Roast a duck carcass until it is browned. Put in a stock pot with carrots, onions, thyme, bay and garlic and cook for 6hrs. Strain through a sieve and leave to cool.
Prepare the beans
Cook the Tarbais beans until tender. Approximately 2hrs.
Finely chop the onions and garlic and sweat gently in the oil. Add the tomatoes and beans and leave to simmer slowly for 2hrs.
The day before:
Degrease the duck stock then pour into a large pan and bring to the boil.
Meanwhile prepare the vegetables, cutting them into bite size pieces.
Take the pork confit off the bone and also cut into bite size pieces.
Cut the duck drumstick from the thigh.
Add the carrots to the simmering stock and cook for 20 minutes.
Then add the turnips and celery and cook for 10 minutes.
Meanwhile blanche the cabbage in boiling water (this will remove any excess bitter flavours) then add to the main pan.
Finally add the meats and beans and cook for a further 10 minutes.

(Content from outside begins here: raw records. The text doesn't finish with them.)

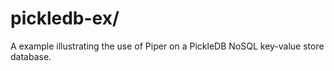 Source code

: # pickledb-ex/

A example illustrating the use of Piper on a PickleDB NoSQL key-value store database.
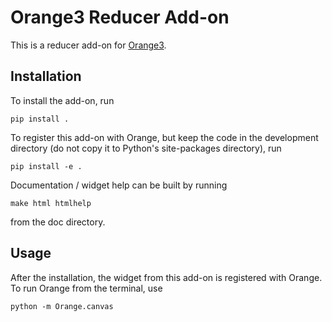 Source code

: Orange3 Reducer Add-on
======================

This is a reducer add-on for [Orange3](http://orange.biolab.si).

Installation
------------

To install the add-on, run

    pip install .

To register this add-on with Orange, but keep the code in the development directory (do not copy it to
Python's site-packages directory), run

    pip install -e .

Documentation / widget help can be built by running

    make html htmlhelp

from the doc directory.

Usage
-----

After the installation, the widget from this add-on is registered with Orange. To run Orange from the terminal,
use

    python -m Orange.canvas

Adjust the seasoning and serve.
Serve with a local Gascony wine such as a Producteur Plaimont, Saint Mont, Château Saint Go 2006. The wine’s fine tannins, cherry and coffee flavours and good acidity make a great pairing. A perfect liquid lunch.
Magret de Canard with a Saint Mont Sauce
This is a more elegant but still typical dish which is perfect for a dinner party.
1 Bottle of Producteur Plaimont, Saint Mont, Château Saint Go 2006
1 Duck magret
1 Clove of Garlic
Pinch of thyme
2 Bay leaves
1pt Meat Stock
2 tablespoons of duck fat (or 2 tablespoons of olive oil)
Salt and pepper.
The day before:
Peel and roughly chop the carrots, onion and garlic. Place in bowl along with the herbs and the bottle of Saint Mont.
Take the skin of the duck breast and put in the marinade. Leave for 24hrs.
Finely chop the shallot.
Heat the duck fat (olive oil) in a sauté pan.
Add the magret and cook for 3 minutes on each side.
Remove and keep in a warm place.
Drain off any fat from the pan.
Add the chopped shallot and cook for a couple of minutes.
Pour the marinade through a sieve to remove the vegetables etc then add to the pan with the shallots. Reduce down to a residue.
Add the meat stock and cook that down.
Whisk the butter through the sauce, then check the seasoning.
Slice the magret and place on a warm plate. Cover with sauce.
Serve with sautéd endive and mashed potato.
Although Chef Richard Poullain uses Saint Mont Saint Go in the marinade, I think a more mature wine such as Producteur Plaimont’s Le Faite Saint Mont 2001 which is soft, with fine tannins dark fruit and a whisper of chocolate/cherry liqueur on the palate makes a very elegant match.